Everything You Need To Know About The Index Cache Size in Thanos

Thanos LogoJust like most pieces of software nowadays, Thanos is not an exception and there is some caching going on there. In particular, we will talk about the index cache and its’ size in Thanos Store. After a certain bug was fixed, a lot of problems came up to users who were running with the default size of 200MiB. This is because this limit started being enforced whereas it was not before.

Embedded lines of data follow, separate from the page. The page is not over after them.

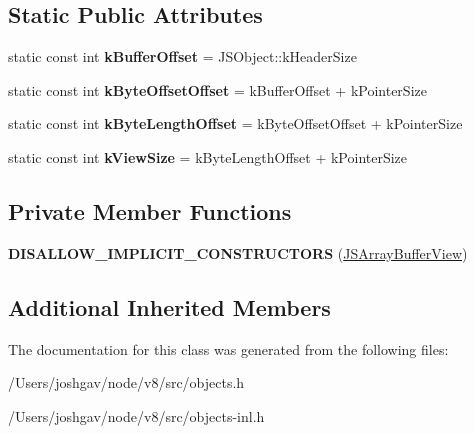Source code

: \subsection*{Static Public Attributes}
\begin{DoxyCompactItemize}
\item 
static const int {\bfseries k\+Buffer\+Offset} = J\+S\+Object\+::k\+Header\+Size\hypertarget{classv8_1_1internal_1_1_j_s_array_buffer_view_a9bd38062f57df90d780be9f6b4ff6279}{}\label{classv8_1_1internal_1_1_j_s_array_buffer_view_a9bd38062f57df90d780be9f6b4ff6279}

\item 
static const int {\bfseries k\+Byte\+Offset\+Offset} = k\+Buffer\+Offset + k\+Pointer\+Size\hypertarget{classv8_1_1internal_1_1_j_s_array_buffer_view_a0cab5381d9130dc8f3fd3241b1895b9c}{}\label{classv8_1_1internal_1_1_j_s_array_buffer_view_a0cab5381d9130dc8f3fd3241b1895b9c}

\item 
static const int {\bfseries k\+Byte\+Length\+Offset} = k\+Byte\+Offset\+Offset + k\+Pointer\+Size\hypertarget{classv8_1_1internal_1_1_j_s_array_buffer_view_a51ff86f5799df5e2dbdf3de80a23d951}{}\label{classv8_1_1internal_1_1_j_s_array_buffer_view_a51ff86f5799df5e2dbdf3de80a23d951}

\item 
static const int {\bfseries k\+View\+Size} = k\+Byte\+Length\+Offset + k\+Pointer\+Size\hypertarget{classv8_1_1internal_1_1_j_s_array_buffer_view_aa87af2114ca0ff678a62bcc5bbc2717e}{}\label{classv8_1_1internal_1_1_j_s_array_buffer_view_aa87af2114ca0ff678a62bcc5bbc2717e}

\end{DoxyCompactItemize}
\subsection*{Private Member Functions}
\begin{DoxyCompactItemize}
\item 
{\bfseries D\+I\+S\+A\+L\+L\+O\+W\+\_\+\+I\+M\+P\+L\+I\+C\+I\+T\+\_\+\+C\+O\+N\+S\+T\+R\+U\+C\+T\+O\+RS} (\hyperlink{classv8_1_1internal_1_1_j_s_array_buffer_view}{J\+S\+Array\+Buffer\+View})\hypertarget{classv8_1_1internal_1_1_j_s_array_buffer_view_a30bd58e61b977688787b5d7a15d49f78}{}\label{classv8_1_1internal_1_1_j_s_array_buffer_view_a30bd58e61b977688787b5d7a15d49f78}

\end{DoxyCompactItemize}
\subsection*{Additional Inherited Members}


The documentation for this class was generated from the following files\+:\begin{DoxyCompactItemize}
\item 
/\+Users/joshgav/node/v8/src/objects.\+h\item 
/\+Users/joshgav/node/v8/src/objects-\/inl.\+h\end{DoxyCompactItemize}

I feel that it would be the perfect opportunity to explain how it works and how to determine what would be the appropriate size in your deployment.

Modus Operandi

Thanos Store, on a user’s request, needs to go into the configured remote storage and retrieve the data that it needs to fulfill that query. However, how does it know what samples to retrieve? The answer is index files. Just like the TSDB used on Prometheus, it needs the index files to know where to get the relevant data to execute a user’s Series() call.

There are two types of items stored in that cache: postings and series. You can find all of the detailed information here however let me sum it up in this post.

So, first of all, we need to find out in which series we will find data that contain a given label pair. This is what postings give us.

Now… what is the series data? If you have ever seen how the TSDB looks like on disk, you might have seen that there is a directory called chunks. That is where the actual series data lays… however, how do we know what is in there? That is where the series data in the index files come in. It contains a bunch of information about where to find it like: chunks count, references to data, minimum and maximum time, et cetera.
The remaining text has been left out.